What is being asked:
Report how many lines of the data below contain "stores". Give nothing besides the number.
====== Material for this exercise ======
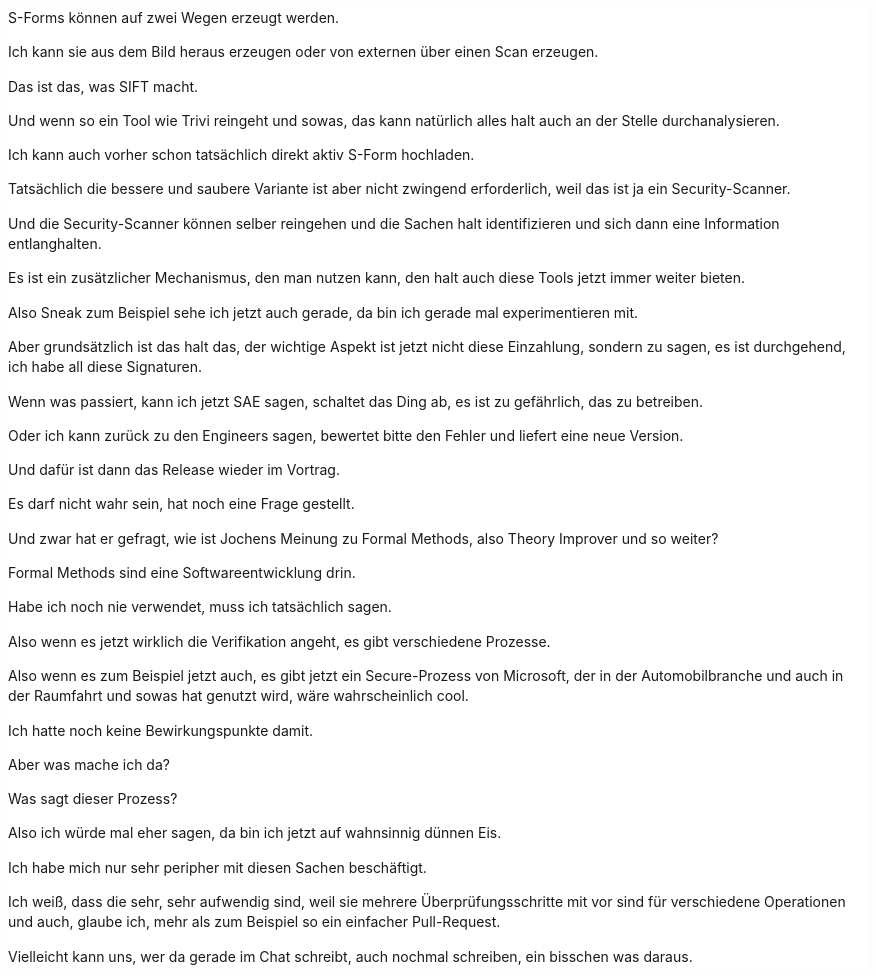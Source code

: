 S-Forms können auf zwei Wegen erzeugt werden.

Ich kann sie aus dem Bild heraus erzeugen oder von externen über einen Scan erzeugen.

Das ist das, was SIFT macht.

Und wenn so ein Tool wie Trivi reingeht und sowas, das kann natürlich alles halt auch an der Stelle durchanalysieren.

Ich kann auch vorher schon tatsächlich direkt aktiv S-Form hochladen.

Tatsächlich die bessere und saubere Variante ist aber nicht zwingend erforderlich, weil das ist ja ein Security-Scanner.

Und die Security-Scanner können selber reingehen und die Sachen halt identifizieren und sich dann eine Information entlanghalten.

Es ist ein zusätzlicher Mechanismus, den man nutzen kann, den halt auch diese Tools jetzt immer weiter bieten.

Also Sneak zum Beispiel sehe ich jetzt auch gerade, da bin ich gerade mal experimentieren mit.

Aber grundsätzlich ist das halt das, der wichtige Aspekt ist jetzt nicht diese Einzahlung, sondern zu sagen, es ist durchgehend, ich habe all diese Signaturen.

Wenn was passiert, kann ich jetzt SAE sagen, schaltet das Ding ab, es ist zu gefährlich, das zu betreiben.

Oder ich kann zurück zu den Engineers sagen, bewertet bitte den Fehler und liefert eine neue Version.

Und dafür ist dann das Release wieder im Vortrag.

Es darf nicht wahr sein, hat noch eine Frage gestellt.

Und zwar hat er gefragt, wie ist Jochens Meinung zu Formal Methods, also Theory Improver und so weiter?

Formal Methods sind eine Softwareentwicklung drin.

Habe ich noch nie verwendet, muss ich tatsächlich sagen.

Also wenn es jetzt wirklich die Verifikation angeht, es gibt verschiedene Prozesse.

Also wenn es zum Beispiel jetzt auch, es gibt jetzt ein Secure-Prozess von Microsoft, der in der Automobilbranche und auch in der Raumfahrt und sowas hat genutzt wird, wäre wahrscheinlich cool.

Ich hatte noch keine Bewirkungspunkte damit.

Aber was mache ich da?

Was sagt dieser Prozess?

Also ich würde mal eher sagen, da bin ich jetzt auf wahnsinnig dünnen Eis.

Ich habe mich nur sehr peripher mit diesen Sachen beschäftigt.

Ich weiß, dass die sehr, sehr aufwendig sind, weil sie mehrere Überprüfungsschritte mit vor sind für verschiedene Operationen und auch, glaube ich, mehr als zum Beispiel so ein einfacher Pull-Request.

Vielleicht kann uns, wer da gerade im Chat schreibt, auch nochmal schreiben, ein bisschen was daraus.
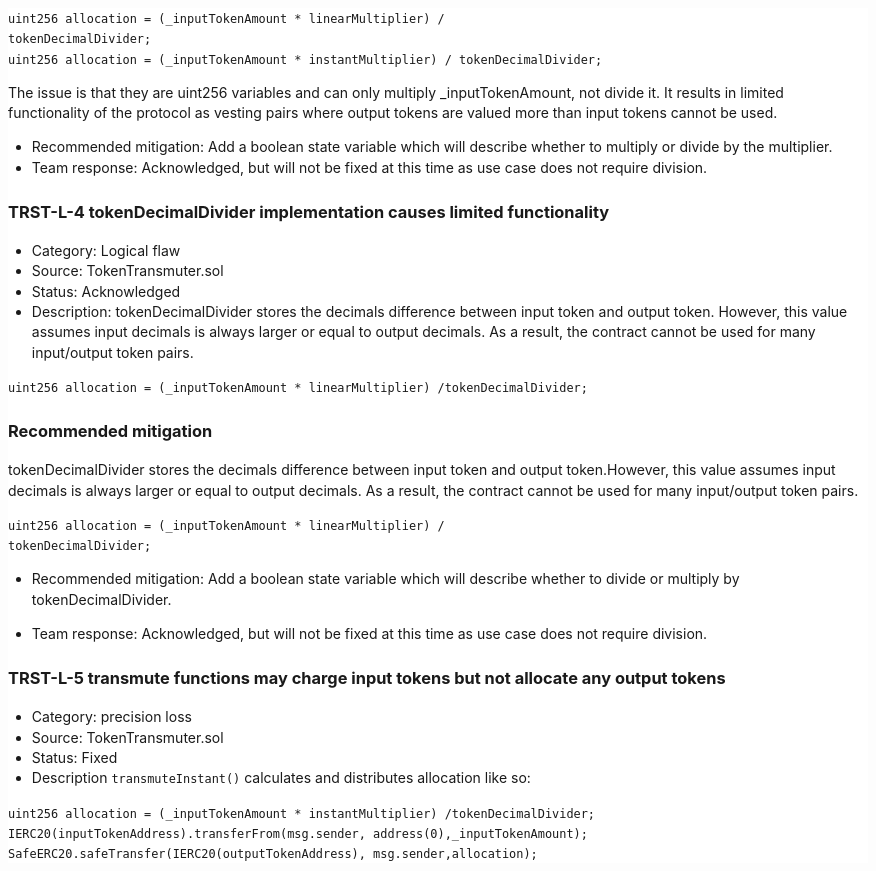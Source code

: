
 ```solidity
uint256 allocation = (_inputTokenAmount * linearMultiplier) /
tokenDecimalDivider;
uint256 allocation = (_inputTokenAmount * instantMultiplier) / tokenDecimalDivider;
```

The issue is that they are uint256 variables and can only multiply _inputTokenAmount, not divide it. It results in limited functionality of the protocol as vesting pairs where output tokens are valued more than input tokens cannot be used.
- Recommended mitigation: Add a boolean state variable which will describe whether to multiply or divide by the multiplier.
- Team response: Acknowledged, but will not be fixed at this time as use case does not require division.

### TRST-L-4 tokenDecimalDivider implementation causes limited functionality
- Category: Logical flaw
- Source: TokenTransmuter.sol
- Status: Acknowledged
- Description: tokenDecimalDivider stores the decimals difference between input token and output token. However, this value assumes input decimals is always larger or equal to output decimals. As a result, the contract cannot be used for many input/output token pairs.

```solidity
uint256 allocation = (_inputTokenAmount * linearMultiplier) /tokenDecimalDivider;
```

### Recommended mitigation
tokenDecimalDivider stores the decimals difference between input token and output token.However, this value assumes input decimals is always larger or equal to output decimals. As
a result, the contract cannot be used for many input/output token pairs.

```solidity
uint256 allocation = (_inputTokenAmount * linearMultiplier) /
tokenDecimalDivider;
```

- Recommended mitigation: Add a boolean state variable which will describe whether to divide or multiply by tokenDecimalDivider.

- Team response: Acknowledged, but will not be fixed at this time as use case does not require division.

### TRST-L-5 transmute functions may charge input tokens but not allocate any output tokens
- Category: precision loss
- Source: TokenTransmuter.sol
- Status: Fixed
- Description `transmuteInstant()` calculates and distributes allocation like so:

```solidity
uint256 allocation = (_inputTokenAmount * instantMultiplier) /tokenDecimalDivider;
IERC20(inputTokenAddress).transferFrom(msg.sender, address(0),_inputTokenAmount);
SafeERC20.safeTransfer(IERC20(outputTokenAddress), msg.sender,allocation);
```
======
Final answer:
2